| Required work |
Quote exactly and only this range of lines in the data below: the line that holds "1. Albert Wong" to the line that holds "1. Alex Ose", both included.

+===+

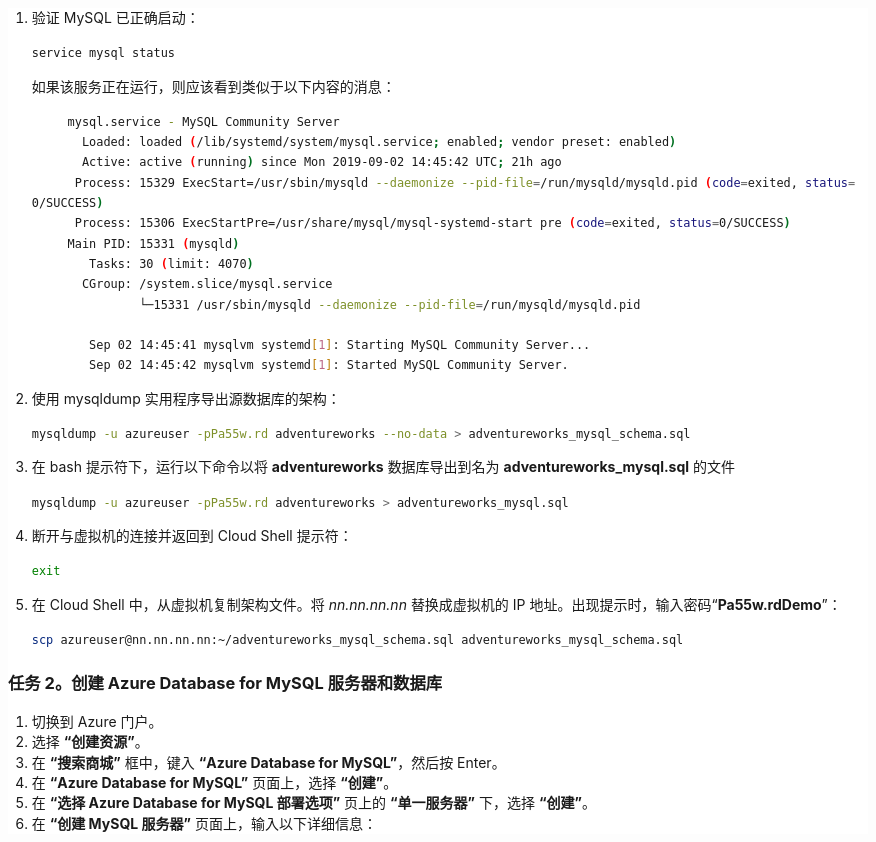 1. 验证 MySQL 已正确启动：

    ```bash
    service mysql status
    ```

    如果该服务正在运行，则应该看到类似于以下内容的消息：

    ```bash
         mysql.service - MySQL Community Server
           Loaded: loaded (/lib/systemd/system/mysql.service; enabled; vendor preset: enabled)
           Active: active (running) since Mon 2019-09-02 14:45:42 UTC; 21h ago
          Process: 15329 ExecStart=/usr/sbin/mysqld --daemonize --pid-file=/run/mysqld/mysqld.pid (code=exited, status=0/SUCCESS)
          Process: 15306 ExecStartPre=/usr/share/mysql/mysql-systemd-start pre (code=exited, status=0/SUCCESS)
         Main PID: 15331 (mysqld)
            Tasks: 30 (limit: 4070)
           CGroup: /system.slice/mysql.service
                   └─15331 /usr/sbin/mysqld --daemonize --pid-file=/run/mysqld/mysqld.pid
        
            Sep 02 14:45:41 mysqlvm systemd[1]: Starting MySQL Community Server...
            Sep 02 14:45:42 mysqlvm systemd[1]: Started MySQL Community Server.
    ```

1. 使用 mysqldump 实用程序导出源数据库的架构：

    ```bash
    mysqldump -u azureuser -pPa55w.rd adventureworks --no-data > adventureworks_mysql_schema.sql
    ```

1. 在 bash 提示符下，运行以下命令以将 **adventureworks** 数据库导出到名为 **adventureworks_mysql.sql** 的文件

    ```bash
    mysqldump -u azureuser -pPa55w.rd adventureworks > adventureworks_mysql.sql
    ```

1. 断开与虚拟机的连接并返回到 Cloud Shell 提示符：

    ```bash
    exit
    ```

1. 在 Cloud Shell 中，从虚拟机复制架构文件。将 *nn.nn.nn.nn* 替换成虚拟机的 IP 地址。出现提示时，输入密码“**Pa55w.rdDemo**”：

    ```bash
    scp azureuser@nn.nn.nn.nn:~/adventureworks_mysql_schema.sql adventureworks_mysql_schema.sql
    ```

### 任务 2。创建 Azure Database for MySQL 服务器和数据库

1. 切换到 Azure 门户。
1. 选择 **“创建资源”**。
1. 在 **“搜索商城”** 框中，键入 **“Azure Database for MySQL”**，然后按 Enter。
1. 在 **“Azure Database for MySQL”** 页面上，选择 **“创建”**。
1. 在 **“选择 Azure Database for MySQL 部署选项”** 页上的 **“单一服务器”** 下，选择 **“创建”**。
1. 在 **“创建 MySQL 服务器”** 页面上，输入以下详细信息：

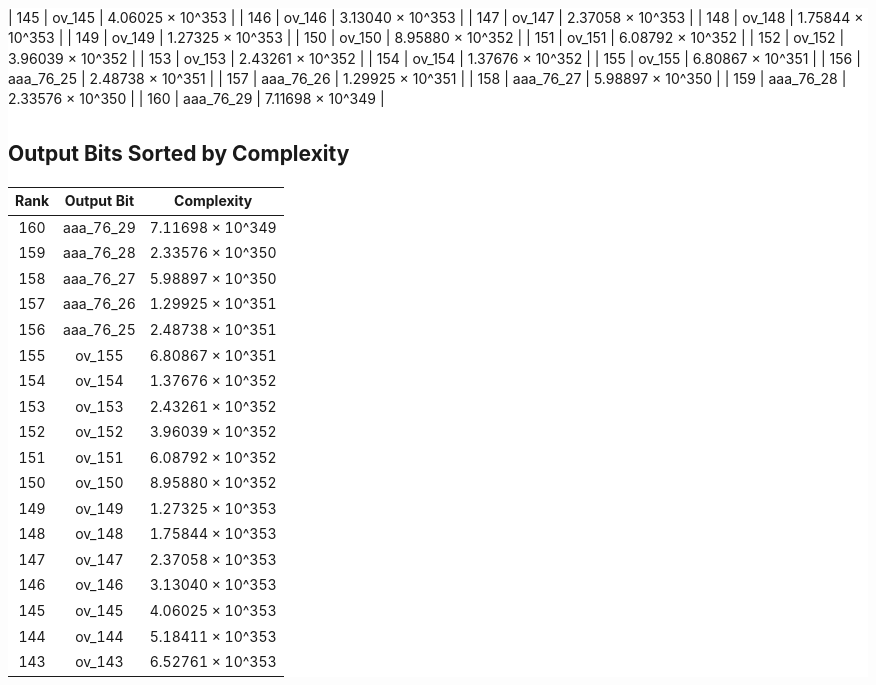 | 145 | ov_145 | 4.06025 × 10^353 |
| 146 | ov_146 | 3.13040 × 10^353 |
| 147 | ov_147 | 2.37058 × 10^353 |
| 148 | ov_148 | 1.75844 × 10^353 |
| 149 | ov_149 | 1.27325 × 10^353 |
| 150 | ov_150 | 8.95880 × 10^352 |
| 151 | ov_151 | 6.08792 × 10^352 |
| 152 | ov_152 | 3.96039 × 10^352 |
| 153 | ov_153 | 2.43261 × 10^352 |
| 154 | ov_154 | 1.37676 × 10^352 |
| 155 | ov_155 | 6.80867 × 10^351 |
| 156 | aaa_76_25 | 2.48738 × 10^351 |
| 157 | aaa_76_26 | 1.29925 × 10^351 |
| 158 | aaa_76_27 | 5.98897 × 10^350 |
| 159 | aaa_76_28 | 2.33576 × 10^350 |
| 160 | aaa_76_29 | 7.11698 × 10^349 |

## Output Bits Sorted by Complexity

| Rank | Output Bit | Complexity |
|:----:|:----------:|:----------:|
| 160 | aaa_76_29 | 7.11698 × 10^349 |
| 159 | aaa_76_28 | 2.33576 × 10^350 |
| 158 | aaa_76_27 | 5.98897 × 10^350 |
| 157 | aaa_76_26 | 1.29925 × 10^351 |
| 156 | aaa_76_25 | 2.48738 × 10^351 |
| 155 | ov_155 | 6.80867 × 10^351 |
| 154 | ov_154 | 1.37676 × 10^352 |
| 153 | ov_153 | 2.43261 × 10^352 |
| 152 | ov_152 | 3.96039 × 10^352 |
| 151 | ov_151 | 6.08792 × 10^352 |
| 150 | ov_150 | 8.95880 × 10^352 |
| 149 | ov_149 | 1.27325 × 10^353 |
| 148 | ov_148 | 1.75844 × 10^353 |
| 147 | ov_147 | 2.37058 × 10^353 |
| 146 | ov_146 | 3.13040 × 10^353 |
| 145 | ov_145 | 4.06025 × 10^353 |
| 144 | ov_144 | 5.18411 × 10^353 |
| 143 | ov_143 | 6.52761 × 10^353 |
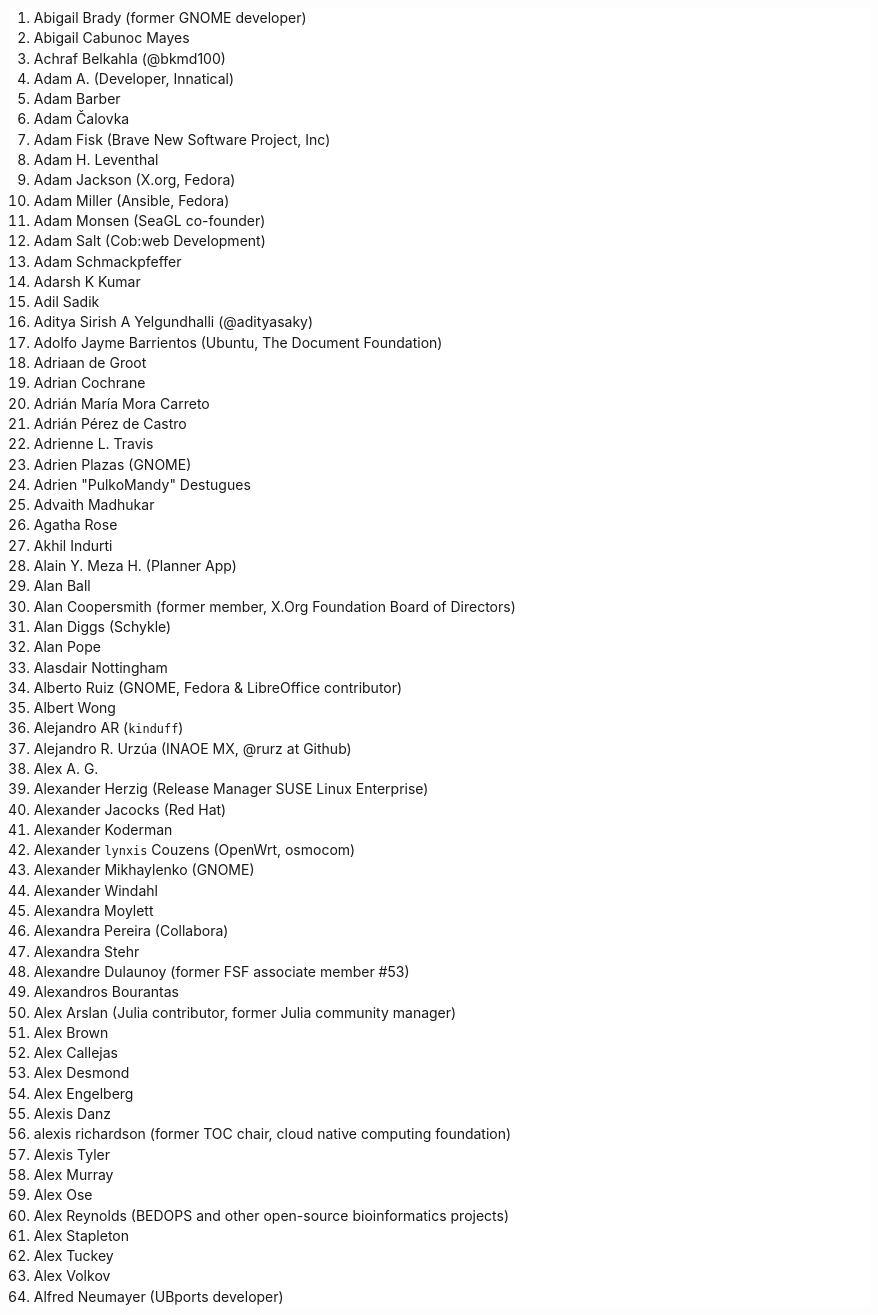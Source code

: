 1. Abigail Brady (former GNOME developer)
1. Abigail Cabunoc Mayes
1. Achraf Belkahla (@bkmd100)
1. Adam A. (Developer, Innatical)
1. Adam Barber
1. Adam Čalovka
1. Adam Fisk (Brave New Software Project, Inc)
1. Adam H. Leventhal
1. Adam Jackson (X.org, Fedora)
1. Adam Miller (Ansible, Fedora)
1. Adam Monsen (SeaGL co-founder)
1. Adam Salt (Cob:web Development)
1. Adam Schmackpfeffer
1. Adarsh K Kumar
1. Adil Sadik
1. Aditya Sirish A Yelgundhalli (@adityasaky)
1. Adolfo Jayme Barrientos (Ubuntu, The Document Foundation)
1. Adriaan de Groot
1. Adrian Cochrane
1. Adrián María Mora Carreto
1. Adrián Pérez de Castro
1. Adrienne L. Travis
1. Adrien Plazas (GNOME)
1. Adrien "PulkoMandy" Destugues
1. Advaith Madhukar
1. Agatha Rose
1. Akhil Indurti
1. Alain Y. Meza H. (Planner App)
1. Alan Ball
1. Alan Coopersmith (former member, X.Org Foundation Board of Directors)
1. Alan Diggs (Schykle)
1. Alan Pope
1. Alasdair Nottingham
1. Alberto Ruiz (GNOME, Fedora & LibreOffice contributor)
1. Albert Wong
1. Alejandro AR (`kinduff`)
1. Alejandro R. Urzúa (INAOE MX, @rurz at Github)
1. Alex A. G.
1. Alexander Herzig (Release Manager SUSE Linux Enterprise)
1. Alexander Jacocks (Red Hat)
1. Alexander Koderman
1. Alexander `lynxis` Couzens (OpenWrt, osmocom)
1. Alexander Mikhaylenko (GNOME)
1. Alexander Windahl
1. Alexandra Moylett
1. Alexandra Pereira (Collabora)
1. Alexandra Stehr
1. Alexandre Dulaunoy (former FSF associate member #53)
1. Alexandros Bourantas
1. Alex Arslan (Julia contributor, former Julia community manager)
1. Alex Brown
1. Alex Callejas
1. Alex Desmond
1. Alex Engelberg
1. Alexis Danz
1. alexis richardson (former TOC chair, cloud native computing foundation)
1. Alexis Tyler
1. Alex Murray
1. Alex Ose
1. Alex Reynolds (BEDOPS and other open-source bioinformatics projects)
1. Alex Stapleton
1. Alex Tuckey
1. Alex Volkov
1. Alfred Neumayer (UBports developer)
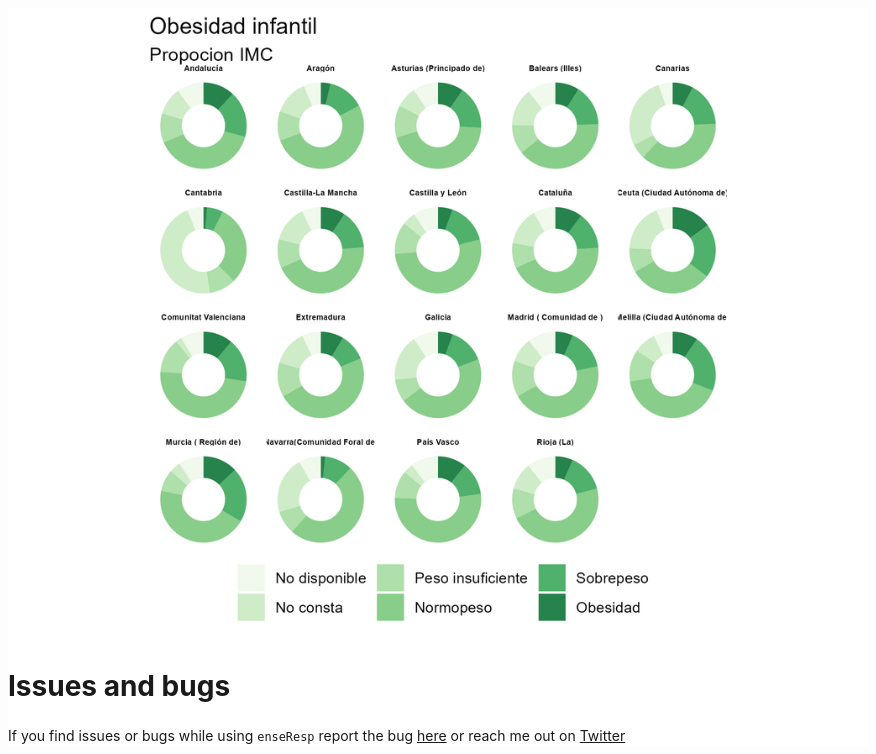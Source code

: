 <img src="man/figures/README-example-1.png" width="100%" />

# Issues and bugs

If you find issues or bugs while using `enseResp` report the bug
[here](https://github.com/rOpenSpain/enseResp/issues) or reach me out on
[Twitter](https://twitter.com/EdudinGonzalo)
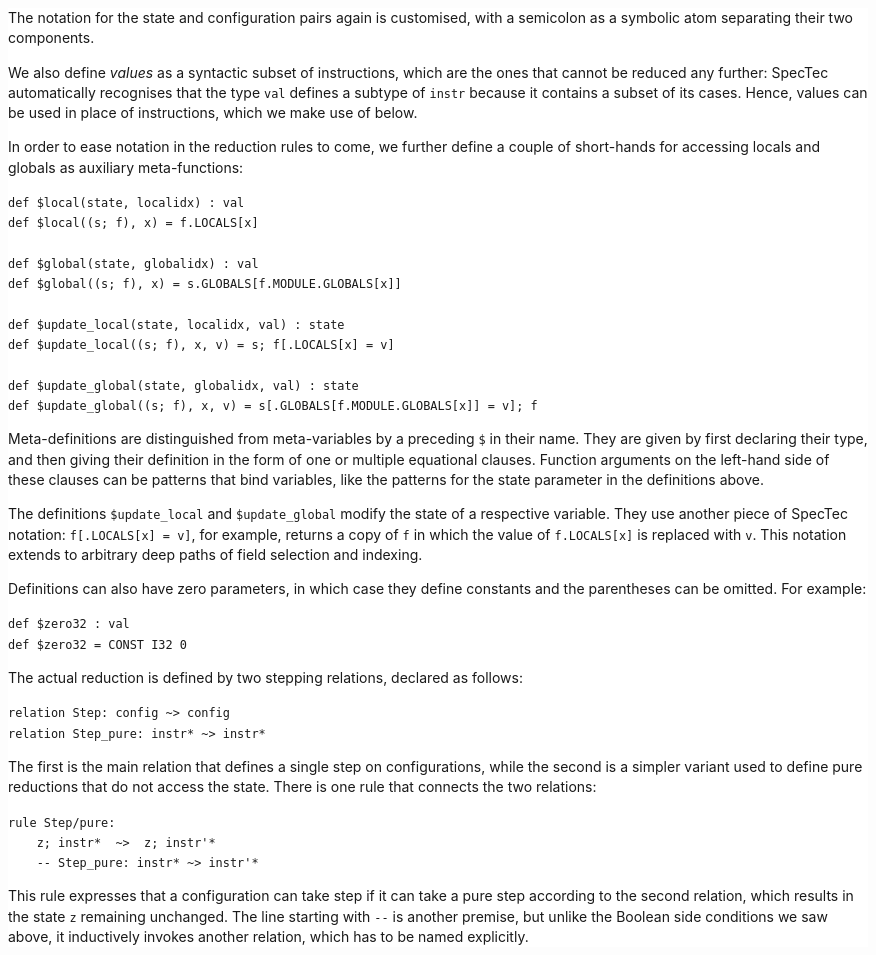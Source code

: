 The notation for the state and configuration pairs again is customised,
with a semicolon as a symbolic atom separating their two components.

We also define *values* as a syntactic subset of instructions,
which are the ones that cannot be reduced any further:
SpecTec automatically recognises that the type `val` defines a subtype of `instr`
because it contains a subset of its cases.
Hence, values can be used in place of instructions,
which we make use of below.

In order to ease notation in the reduction rules to come,
we further define a couple of short-hands for accessing locals and globals as auxiliary meta-functions:
```
def $local(state, localidx) : val
def $local((s; f), x) = f.LOCALS[x]

def $global(state, globalidx) : val
def $global((s; f), x) = s.GLOBALS[f.MODULE.GLOBALS[x]]

def $update_local(state, localidx, val) : state
def $update_local((s; f), x, v) = s; f[.LOCALS[x] = v]

def $update_global(state, globalidx, val) : state
def $update_global((s; f), x, v) = s[.GLOBALS[f.MODULE.GLOBALS[x]] = v]; f
```
Meta-definitions are distinguished from meta-variables by a preceding `$` in their name.
They are given by first declaring their type,
and then giving their definition in the form of one or multiple equational clauses.
Function arguments on the left-hand side of these clauses can be patterns that bind variables,
like the patterns for the state parameter in the definitions above.

The definitions `$update_local` and `$update_global` modify the state of a respective variable.
They use another piece of SpecTec notation:
`f[.LOCALS[x] = v]`, for example, returns a copy of `f` in which the value of `f.LOCALS[x]` is replaced with `v`.
This notation extends to arbitrary deep paths of field selection and indexing.

Definitions can also have zero parameters,
in which case they define constants and the parentheses can be omitted.
For example:
```
def $zero32 : val
def $zero32 = CONST I32 0
```

The actual reduction is defined by two stepping relations,
declared as follows:
```
relation Step: config ~> config
relation Step_pure: instr* ~> instr*
```
The first is the main relation that defines a single step on configurations,
while the second is a simpler variant used to define pure reductions that do not access the state.
There is one rule that connects the two relations:
```
rule Step/pure:
    z; instr*  ~>  z; instr'*
    -- Step_pure: instr* ~> instr'*
```
This rule expresses that a configuration can take step if it can take a pure step according to the second relation,
which results in the state `z` remaining unchanged.
The line starting with `--` is another premise,
but unlike the Boolean side conditions we saw above,
it inductively invokes another relation,
which has to be named explicitly.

+===+

| Response to the task |
1. Albert Wong
1. Alejandro AR (`kinduff`)
1. Alejandro R. Urzúa (INAOE MX, @rurz at Github)
1. Alex A. G.
1. Alexander Herzig (Release Manager SUSE Linux Enterprise)
1. Alexander Jacocks (Red Hat)
1. Alexander Koderman
1. Alexander `lynxis` Couzens (OpenWrt, osmocom)
1. Alexander Mikhaylenko (GNOME)
1. Alexander Windahl
1. Alexandra Moylett
1. Alexandra Pereira (Collabora)
1. Alexandra Stehr
1. Alexandre Dulaunoy (former FSF associate member #53)
1. Alexandros Bourantas
1. Alex Arslan (Julia contributor, former Julia community manager)
1. Alex Brown
1. Alex Callejas
1. Alex Desmond
1. Alex Engelberg
1. Alexis Danz
1. alexis richardson (former TOC chair, cloud native computing foundation)
1. Alexis Tyler
1. Alex Murray
1. Alex Ose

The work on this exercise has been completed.